We recently reported on the Federal Fiscal Court's (Bundesfinanzhof, "BFH") oral hearing on the taxation of cryptocurrencies Bitcoin, Ethereum and Monero. The BFH has now issued the eagerly awaited ruling: Profits from the sale of cryptocurrencies are subject to income tax as "private sales transactions" (BFH, ruling dated February 14, 2023 - IX R 3/22).

Key points of the ruling

  • Cryptocurrencies constitute "other economic assets" within the meaning of Section 23 (1) sentence 1 no. 2 of the Income Tax Act (Einkommensteuergesetz, "EStG"). In the opinion of the BFH, the term "economic asset" includes, in addition to things and rights, also actual conditions as well as concrete possibilities and advantages, the obtaining of which a taxpayer incurs a cost and which are accessible to a separate independent valuation according to the common understanding. These conditions are met in the case of cryptocurrencies, as Bitcoin, Ethereum and Monero in particular function as means of payment from an economic perspective and have a market value. The technical details do not play a role for the property as an economic asset.
  • Profits generated from the sale of cryptocurrencies are subject to income tax if they are acquired and sold within one year.
  • Exchange transactions within wallets or exchanges (e.g. exchange of Bitcoin for Ethereum or FIAT) are treated equally to acquisition and disposal transactions.
  • There is no structural enforcement deficit. There are neither opposing collection rules that prevent taxation, nor are there indications that the tax authorities are unable to determine and record profits and losses from transactions with cryptocurrencies. The BFH considered the proceedings in which the investigative measures, for example by means of collective requests for information by the tax authorities, did not lead to success as "individual cases" that do not justify a structural enforcement deficit.

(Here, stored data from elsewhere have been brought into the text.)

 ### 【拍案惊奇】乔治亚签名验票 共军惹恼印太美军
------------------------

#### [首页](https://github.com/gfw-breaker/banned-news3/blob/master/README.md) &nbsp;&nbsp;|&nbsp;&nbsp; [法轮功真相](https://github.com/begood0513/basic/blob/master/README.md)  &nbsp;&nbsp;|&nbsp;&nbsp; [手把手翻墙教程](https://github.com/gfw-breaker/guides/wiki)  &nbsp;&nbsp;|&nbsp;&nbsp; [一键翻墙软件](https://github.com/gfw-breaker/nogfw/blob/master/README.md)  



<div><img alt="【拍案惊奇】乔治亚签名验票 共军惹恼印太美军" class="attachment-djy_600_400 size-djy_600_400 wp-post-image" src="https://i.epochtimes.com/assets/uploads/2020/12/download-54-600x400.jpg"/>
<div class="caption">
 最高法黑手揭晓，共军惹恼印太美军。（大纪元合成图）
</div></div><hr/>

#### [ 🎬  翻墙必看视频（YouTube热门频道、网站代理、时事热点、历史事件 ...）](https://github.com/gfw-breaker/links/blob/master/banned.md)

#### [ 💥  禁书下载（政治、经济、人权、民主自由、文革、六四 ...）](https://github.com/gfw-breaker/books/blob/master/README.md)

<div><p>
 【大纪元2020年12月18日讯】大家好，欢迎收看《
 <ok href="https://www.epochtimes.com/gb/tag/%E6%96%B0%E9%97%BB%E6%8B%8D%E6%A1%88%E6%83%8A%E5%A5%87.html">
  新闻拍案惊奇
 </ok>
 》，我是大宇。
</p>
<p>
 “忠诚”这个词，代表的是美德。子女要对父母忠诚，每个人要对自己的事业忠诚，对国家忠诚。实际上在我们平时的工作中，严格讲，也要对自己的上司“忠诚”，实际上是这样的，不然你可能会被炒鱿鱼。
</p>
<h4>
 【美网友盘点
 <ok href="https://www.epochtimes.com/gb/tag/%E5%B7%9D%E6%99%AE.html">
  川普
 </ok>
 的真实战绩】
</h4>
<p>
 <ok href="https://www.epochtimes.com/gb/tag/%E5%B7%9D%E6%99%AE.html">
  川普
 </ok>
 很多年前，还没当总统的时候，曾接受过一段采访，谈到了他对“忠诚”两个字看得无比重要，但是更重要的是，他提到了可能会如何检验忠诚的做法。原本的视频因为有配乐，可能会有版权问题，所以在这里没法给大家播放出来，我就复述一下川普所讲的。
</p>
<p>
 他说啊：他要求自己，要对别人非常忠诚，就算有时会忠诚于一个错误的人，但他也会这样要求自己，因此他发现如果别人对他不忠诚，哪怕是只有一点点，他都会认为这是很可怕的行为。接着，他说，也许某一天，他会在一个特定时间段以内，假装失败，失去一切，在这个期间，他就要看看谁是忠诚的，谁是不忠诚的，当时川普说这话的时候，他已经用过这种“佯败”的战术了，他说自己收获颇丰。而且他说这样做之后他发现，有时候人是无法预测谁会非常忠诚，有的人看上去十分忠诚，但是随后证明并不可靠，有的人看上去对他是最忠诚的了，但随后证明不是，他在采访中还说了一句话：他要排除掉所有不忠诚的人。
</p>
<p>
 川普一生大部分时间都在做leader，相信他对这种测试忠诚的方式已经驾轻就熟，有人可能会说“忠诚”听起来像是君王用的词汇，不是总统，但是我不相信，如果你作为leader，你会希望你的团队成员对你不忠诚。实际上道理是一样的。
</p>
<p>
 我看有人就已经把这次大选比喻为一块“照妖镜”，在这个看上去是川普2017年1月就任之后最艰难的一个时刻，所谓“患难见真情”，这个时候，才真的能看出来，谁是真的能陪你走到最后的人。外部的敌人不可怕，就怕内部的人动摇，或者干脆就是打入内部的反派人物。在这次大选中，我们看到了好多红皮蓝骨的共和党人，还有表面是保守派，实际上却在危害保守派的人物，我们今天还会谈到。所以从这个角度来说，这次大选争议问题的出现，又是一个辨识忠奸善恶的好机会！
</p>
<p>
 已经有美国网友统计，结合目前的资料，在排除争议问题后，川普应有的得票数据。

Advisor's note and outlook

The BFH's decision now gives (private) crypto investors certainty in dealing with the taxation of cryptocurrencies - at least with regard to the assessment of capital gains within the one-year speculation period.

For tax purposes, the BFH did not have to assess, for example, the question of the acquisition of cryptocurrencies in connection with the creation of blocks by means of "mining" or "forging". The BFH also did not have to decide on the question of when income from commercial operations exists. In such cases, it is highly advisable that crypto investors and tax advisors carefully check whether income generated from this is subject to taxation, as there are also no fiscal court decisions. The tax authorities comment in detail on the aforementioned and other individual questions regarding the income tax treatment of cryptocurrencies (BMF letter dated 10.05.2022).

For practice, this means the following:

  • Profits and losses from crypto trading within the one-year speculation period must be declared as income from private sales transactions, as otherwise the non-declaration could be prosecuted as tax evasion.
  • In view of the enormous increase in popularity of crypto trading in the past and the resulting tax revenue potential for the tax authorities, the tax authorities will increasingly request investor data from crypto exchanges as part of a collective information request - and thus drastically increase the probability of detection for undeclared gains from cryptocurrencies. Anyone who has not yet been targeted by the tax investigation should therefore act quickly and subsequently declare gains within the scope of a voluntary self-disclosure with exemption from prosecution, as otherwise the ground for exclusion of the offence of discovery is threatened.
  • In view of the price losses of most cryptocurrencies last year, losses can be realized in a tax-effective manner: the loss is only offset against gains from other private sales transactions (e.g. real estate, precious metals or works of art) in the same year. If no other private sales transactions have been made in the year in which the crypto losses were incurred, the losses must either be carried back (loss carryback) or carried forward (loss carryforward). The loss carryback can only be claimed for the preceding year if profits from private sales transactions were generated there. Losses carried forward can be carried over into the following years without restriction within the type of income.